- _Problem description_:
Using the records that appear below, write out exactly the lines from the one with "#### ▶️ Launch Command" through the one with "This function activates", keeping both end lines.

Start of Block

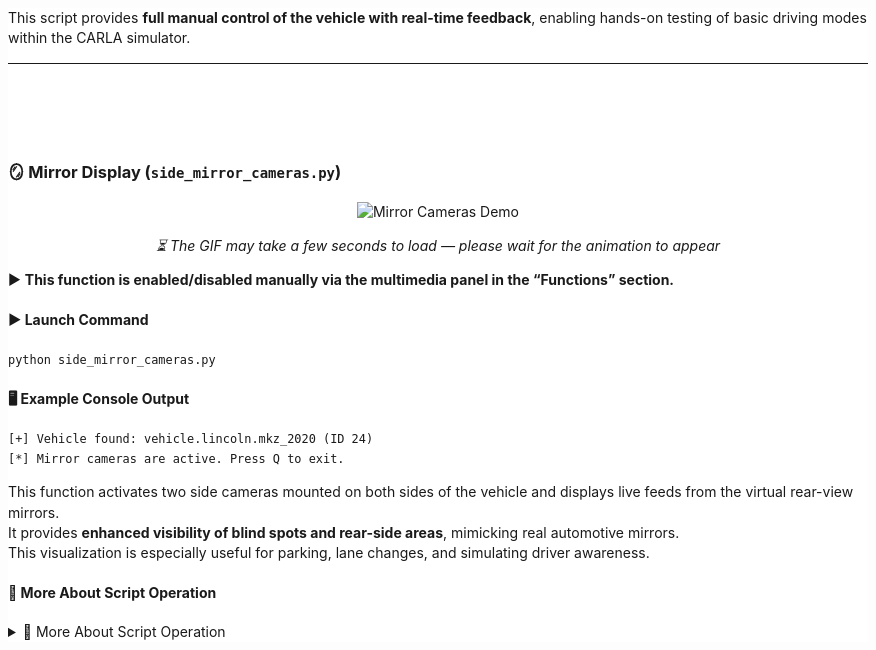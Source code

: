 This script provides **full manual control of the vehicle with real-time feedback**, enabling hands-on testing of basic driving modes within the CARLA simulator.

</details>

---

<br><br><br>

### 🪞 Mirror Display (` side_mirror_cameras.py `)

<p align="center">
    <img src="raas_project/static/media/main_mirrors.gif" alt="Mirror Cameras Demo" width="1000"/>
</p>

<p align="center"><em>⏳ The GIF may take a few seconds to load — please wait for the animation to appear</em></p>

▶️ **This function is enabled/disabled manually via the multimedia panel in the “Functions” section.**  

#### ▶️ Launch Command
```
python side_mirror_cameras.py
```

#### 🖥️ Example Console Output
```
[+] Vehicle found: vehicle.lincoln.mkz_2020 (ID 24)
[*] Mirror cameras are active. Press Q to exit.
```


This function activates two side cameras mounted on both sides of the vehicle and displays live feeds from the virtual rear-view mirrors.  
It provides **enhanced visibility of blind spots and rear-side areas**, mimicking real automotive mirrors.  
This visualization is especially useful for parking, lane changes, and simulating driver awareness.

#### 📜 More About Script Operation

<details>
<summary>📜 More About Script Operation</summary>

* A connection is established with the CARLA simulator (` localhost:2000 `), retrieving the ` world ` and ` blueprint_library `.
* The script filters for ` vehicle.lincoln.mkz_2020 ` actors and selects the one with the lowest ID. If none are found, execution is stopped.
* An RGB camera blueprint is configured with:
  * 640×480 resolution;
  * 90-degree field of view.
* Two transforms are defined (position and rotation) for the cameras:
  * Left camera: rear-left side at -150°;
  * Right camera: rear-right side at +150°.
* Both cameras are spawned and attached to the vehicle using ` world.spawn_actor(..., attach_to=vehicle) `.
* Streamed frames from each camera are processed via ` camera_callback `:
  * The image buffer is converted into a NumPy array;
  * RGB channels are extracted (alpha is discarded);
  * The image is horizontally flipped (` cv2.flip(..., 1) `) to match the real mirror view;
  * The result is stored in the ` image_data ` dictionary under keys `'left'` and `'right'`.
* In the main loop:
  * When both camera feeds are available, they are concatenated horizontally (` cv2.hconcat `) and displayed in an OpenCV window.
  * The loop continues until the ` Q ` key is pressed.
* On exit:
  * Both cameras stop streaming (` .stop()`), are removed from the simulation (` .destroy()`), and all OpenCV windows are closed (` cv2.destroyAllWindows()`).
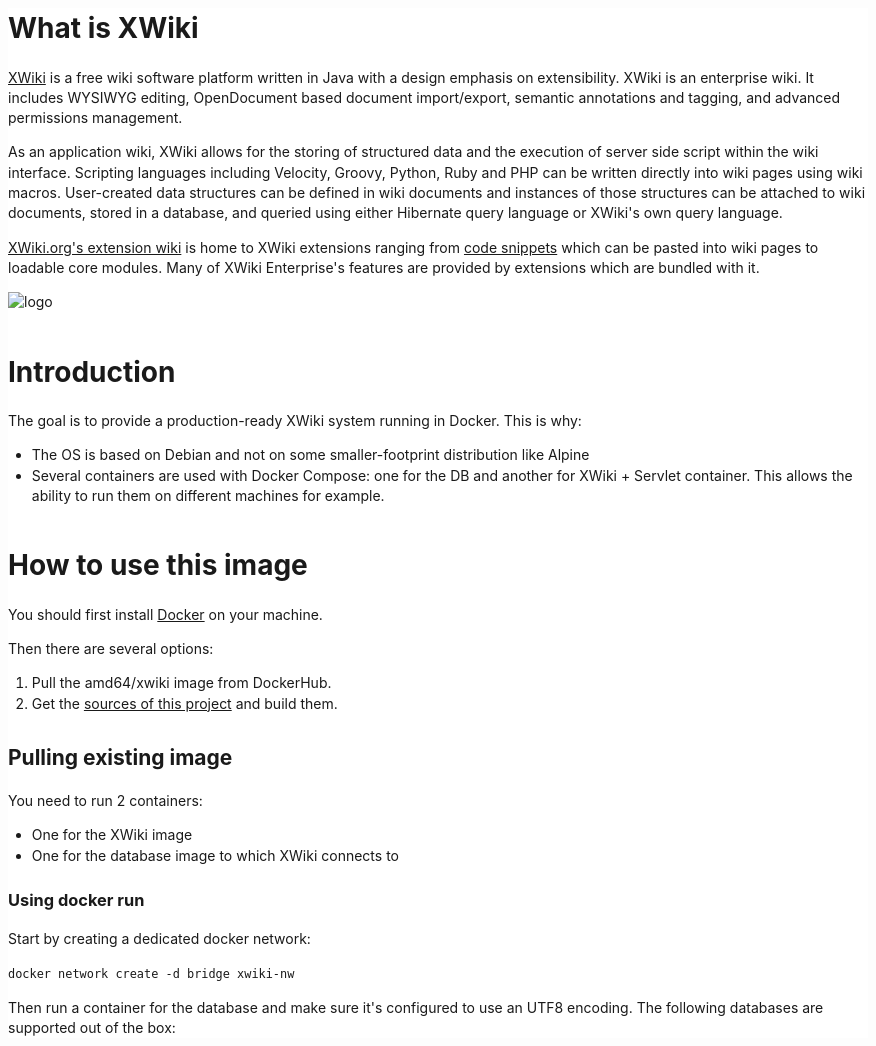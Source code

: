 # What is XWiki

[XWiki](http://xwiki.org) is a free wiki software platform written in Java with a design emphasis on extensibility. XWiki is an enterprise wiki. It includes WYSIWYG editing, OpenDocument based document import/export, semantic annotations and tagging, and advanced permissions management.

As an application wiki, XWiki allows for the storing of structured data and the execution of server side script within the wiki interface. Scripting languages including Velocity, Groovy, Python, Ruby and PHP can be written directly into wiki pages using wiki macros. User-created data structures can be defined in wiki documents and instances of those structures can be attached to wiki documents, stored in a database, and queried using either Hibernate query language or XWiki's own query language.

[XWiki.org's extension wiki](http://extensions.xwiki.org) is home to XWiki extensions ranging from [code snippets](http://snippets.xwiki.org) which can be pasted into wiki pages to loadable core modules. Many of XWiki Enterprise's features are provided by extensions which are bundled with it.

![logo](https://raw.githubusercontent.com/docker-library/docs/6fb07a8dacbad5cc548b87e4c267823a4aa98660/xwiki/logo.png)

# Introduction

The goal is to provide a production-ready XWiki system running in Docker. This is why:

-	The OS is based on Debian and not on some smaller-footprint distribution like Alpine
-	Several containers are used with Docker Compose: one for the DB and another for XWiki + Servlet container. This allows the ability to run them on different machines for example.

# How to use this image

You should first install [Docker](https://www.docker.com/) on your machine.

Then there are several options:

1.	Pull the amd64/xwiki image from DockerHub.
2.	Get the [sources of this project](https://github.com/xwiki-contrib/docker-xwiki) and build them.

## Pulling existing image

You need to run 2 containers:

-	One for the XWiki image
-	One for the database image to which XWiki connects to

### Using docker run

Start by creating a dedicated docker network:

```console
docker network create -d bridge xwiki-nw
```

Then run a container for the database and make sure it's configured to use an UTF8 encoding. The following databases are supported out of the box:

End of Block
Start of Block

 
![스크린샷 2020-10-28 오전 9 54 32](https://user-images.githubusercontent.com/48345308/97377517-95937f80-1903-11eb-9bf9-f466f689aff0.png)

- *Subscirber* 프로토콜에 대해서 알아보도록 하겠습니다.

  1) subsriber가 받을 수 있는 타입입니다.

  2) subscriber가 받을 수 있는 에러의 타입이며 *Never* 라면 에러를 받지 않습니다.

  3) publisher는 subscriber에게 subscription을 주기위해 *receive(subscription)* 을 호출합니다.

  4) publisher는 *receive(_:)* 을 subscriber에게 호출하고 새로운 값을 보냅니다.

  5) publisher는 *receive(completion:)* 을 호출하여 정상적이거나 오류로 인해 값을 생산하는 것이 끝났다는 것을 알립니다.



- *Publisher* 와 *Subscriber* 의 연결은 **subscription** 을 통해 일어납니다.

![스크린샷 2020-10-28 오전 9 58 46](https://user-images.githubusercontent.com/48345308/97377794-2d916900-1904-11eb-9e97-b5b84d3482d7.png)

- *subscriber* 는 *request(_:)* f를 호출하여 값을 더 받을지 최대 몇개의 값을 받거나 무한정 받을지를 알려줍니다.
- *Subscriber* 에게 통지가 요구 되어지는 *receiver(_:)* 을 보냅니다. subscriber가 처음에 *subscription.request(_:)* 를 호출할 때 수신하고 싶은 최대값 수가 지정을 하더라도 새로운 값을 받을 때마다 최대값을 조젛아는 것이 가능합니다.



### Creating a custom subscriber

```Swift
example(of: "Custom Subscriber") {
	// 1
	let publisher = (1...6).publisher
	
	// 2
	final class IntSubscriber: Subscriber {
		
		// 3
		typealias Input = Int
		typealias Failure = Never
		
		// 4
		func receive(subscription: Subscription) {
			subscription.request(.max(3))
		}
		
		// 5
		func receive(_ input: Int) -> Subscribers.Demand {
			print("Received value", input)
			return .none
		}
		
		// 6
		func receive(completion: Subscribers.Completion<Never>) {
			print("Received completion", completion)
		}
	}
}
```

End of Block

- _Your response_:
#### ▶️ Launch Command
```
python side_mirror_cameras.py
```

#### 🖥️ Example Console Output
```
[+] Vehicle found: vehicle.lincoln.mkz_2020 (ID 24)
[*] Mirror cameras are active. Press Q to exit.
```


This function activates two side cameras mounted on both sides of the vehicle and displays live feeds from the virtual rear-view mirrors.  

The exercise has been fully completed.